**Task details**
Only the pictures are to be left out; set down the rest of the records exactly.

Saved data entries
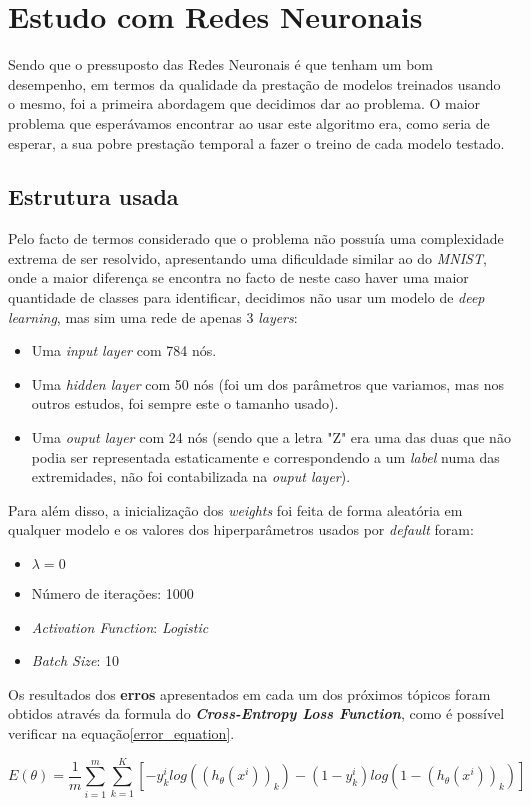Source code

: \section{Estudo com Redes Neuronais}
Sendo que o pressuposto das Redes Neuronais é que tenham um bom desempenho, em termos da qualidade da prestação de modelos treinados usando o mesmo, foi a primeira abordagem que decidimos dar ao problema. O maior problema que esperávamos encontrar ao usar este algoritmo era, como seria de esperar, a sua pobre prestação temporal a fazer o treino de cada modelo testado.

\subsection{Estrutura usada}
Pelo facto de termos considerado que o problema não possuía uma complexidade extrema de ser resolvido, apresentando uma dificuldade similar ao do \textit{MNIST}, onde a maior diferença se encontra no facto de neste caso haver uma maior quantidade de classes para identificar, decidimos não usar um modelo de \textit{deep learning}, mas sim uma rede de apenas 3 \textit{layers}:
\begin{itemize}
\item Uma \textit{input layer} com 784 nós.
\item Uma \textit{hidden layer} com 50 nós (foi um dos parâmetros que variamos, mas nos outros estudos, foi sempre este o tamanho usado).
\item Uma \textit{ouput layer} com 24 nós (sendo que a letra "Z" era uma das duas que não podia ser representada estaticamente e correspondendo a um \textit{label} numa das extremidades, não foi contabilizada na \textit{ouput layer}).
\end{itemize}
Para além disso, a inicialização dos \textit{weights} foi feita de forma aleatória em qualquer modelo e os valores dos hiperparâmetros usados por \textit{default} foram:
\begin{itemize}
\item $\lambda = 0$
\item Número de iterações: 1000
\item \textit{Activation Function}: \textit{Logistic}
\item \textit{Batch Size}: 10
\end{itemize}
Os resultados dos \textbf{erros} apresentados em cada um dos próximos tópicos foram obtidos através da formula do \textbf{\textit{Cross-Entropy Loss Function}}, como é possível verificar na equação\ref{error_equation}.
\begin{figure*}[!t]
   \begin{equation}
		E(\theta) = \frac{1}{m}\sum_{i=1}^{m} \sum_{k=1}^{K} [-y_{k}^{i} log((h_{\theta}(x^{i}))_{k}) - (1 - y_{k}^{i}) log(1 - (h_{\theta}(x^{i}))_{k})]
        \label{error_equation}
	\end{equation}
\end{figure*}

**Exercise result**
Source code

: \section{Estudo com Redes Neuronais}
Sendo que o pressuposto das Redes Neuronais é que tenham um bom desempenho, em termos da qualidade da prestação de modelos treinados usando o mesmo, foi a primeira abordagem que decidimos dar ao problema. O maior problema que esperávamos encontrar ao usar este algoritmo era, como seria de esperar, a sua pobre prestação temporal a fazer o treino de cada modelo testado.

\subsection{Estrutura usada}
Pelo facto de termos considerado que o problema não possuía uma complexidade extrema de ser resolvido, apresentando uma dificuldade similar ao do \textit{MNIST}, onde a maior diferença se encontra no facto de neste caso haver uma maior quantidade de classes para identificar, decidimos não usar um modelo de \textit{deep learning}, mas sim uma rede de apenas 3 \textit{layers}:
\begin{itemize}
\item Uma \textit{input layer} com 784 nós.
\item Uma \textit{hidden layer} com 50 nós (foi um dos parâmetros que variamos, mas nos outros estudos, foi sempre este o tamanho usado).
\item Uma \textit{ouput layer} com 24 nós (sendo que a letra "Z" era uma das duas que não podia ser representada estaticamente e correspondendo a um \textit{label} numa das extremidades, não foi contabilizada na \textit{ouput layer}).
\end{itemize}
Para além disso, a inicialização dos \textit{weights} foi feita de forma aleatória em qualquer modelo e os valores dos hiperparâmetros usados por \textit{default} foram:
\begin{itemize}
\item $\lambda = 0$
\item Número de iterações: 1000
\item \textit{Activation Function}: \textit{Logistic}
\item \textit{Batch Size}: 10
\end{itemize}
Os resultados dos \textbf{erros} apresentados em cada um dos próximos tópicos foram obtidos através da formula do \textbf{\textit{Cross-Entropy Loss Function}}, como é possível verificar na equação\ref{error_equation}.
\begin{figure*}[!t]
   \begin{equation}
		E(\theta) = \frac{1}{m}\sum_{i=1}^{m} \sum_{k=1}^{K} [-y_{k}^{i} log((h_{\theta}(x^{i}))_{k}) - (1 - y_{k}^{i}) log(1 - (h_{\theta}(x^{i}))_{k})]
        \label{error_equation}
	\end{equation}
\end{figure*}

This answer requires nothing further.